I am trying to parse an HL7 message definition from xsd. I have my schema definition split up between two files. First file contains actual message definition and the second contains segment definitions within the message.
I am trying to tweak an example code to parse XML from here https://gist.github.com/helderdarocha/8791651. I don't understand why SAX parser doesn't follow references.
Here are two examples of my xsd definitions.
First file has the following definition
<?xml version="1.0" encoding="UTF-8"?>
<xs:schema xmlns:xs="http://www.w3.org/2001/XMLSchema"
xmlns:xsi="http://www.w3.org/2001/XMLSchema-instance"
targetNamespace="http://www.xsd_porcessor.org/parser"
xmlns="http://www.xsd_porcessor.org/parser"
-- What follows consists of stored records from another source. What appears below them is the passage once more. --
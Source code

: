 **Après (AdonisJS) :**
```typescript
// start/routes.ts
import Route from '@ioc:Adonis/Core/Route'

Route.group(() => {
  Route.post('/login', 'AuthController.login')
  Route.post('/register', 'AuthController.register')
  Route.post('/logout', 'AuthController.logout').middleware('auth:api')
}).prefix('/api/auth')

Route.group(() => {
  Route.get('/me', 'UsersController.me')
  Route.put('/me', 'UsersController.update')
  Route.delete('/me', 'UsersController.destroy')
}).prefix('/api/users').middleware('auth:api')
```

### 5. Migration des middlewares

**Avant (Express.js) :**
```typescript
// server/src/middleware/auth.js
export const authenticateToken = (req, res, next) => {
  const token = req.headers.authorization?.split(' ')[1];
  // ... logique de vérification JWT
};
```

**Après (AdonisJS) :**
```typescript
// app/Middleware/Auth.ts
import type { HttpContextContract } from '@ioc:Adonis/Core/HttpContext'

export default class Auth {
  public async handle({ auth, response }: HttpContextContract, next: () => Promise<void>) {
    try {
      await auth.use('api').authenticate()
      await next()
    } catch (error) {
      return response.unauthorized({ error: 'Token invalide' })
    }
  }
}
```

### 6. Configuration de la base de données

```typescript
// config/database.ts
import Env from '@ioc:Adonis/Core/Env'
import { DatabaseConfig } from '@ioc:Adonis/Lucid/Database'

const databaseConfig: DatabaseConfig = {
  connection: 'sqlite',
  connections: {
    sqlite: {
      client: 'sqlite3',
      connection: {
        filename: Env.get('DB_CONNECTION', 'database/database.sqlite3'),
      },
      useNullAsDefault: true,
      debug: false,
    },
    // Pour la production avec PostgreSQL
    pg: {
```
elementFormDefault="qualified"
attributeFormDefault="unqualified">
<xs:include schemaLocation="segments.xsd"/>
<xs:complexType name="ADT.01.MESSAGE">
<xs:sequence>
<xs:element maxOccurs="1" minOccurs="1" ref="MSH"/>
<xs:element maxOccurs="1" minOccurs="1" ref="EVN"/>
<xs:element maxOccurs="1" minOccurs="1" ref="PID"/>
<xs:element maxOccurs="1" minOccurs="1" ref="PV1"/>
<xs:element maxOccurs="1" minOccurs="1" ref="IN1"/>
<xs:element maxOccurs="1" minOccurs="1" ref="IN2"/>
</xs:sequence>
</xs:complexType>
<xs:element name="ADT.A01" type="ADT.01.MESSAGE"/>
</xs:schema>
The second file has the following header
<?xml version="1.1" encoding="UTF-8"?>
<xs:schema xmlns:xs="http://www.w3.org/2001/XMLSchema"
xmlns:xsi="http://www.w3.org/2001/XMLSchema-instance"
targetNamespace="http://www.xsd_porcessor.org/parser"
xmlns="http://www.xsd_porcessor.org/parser"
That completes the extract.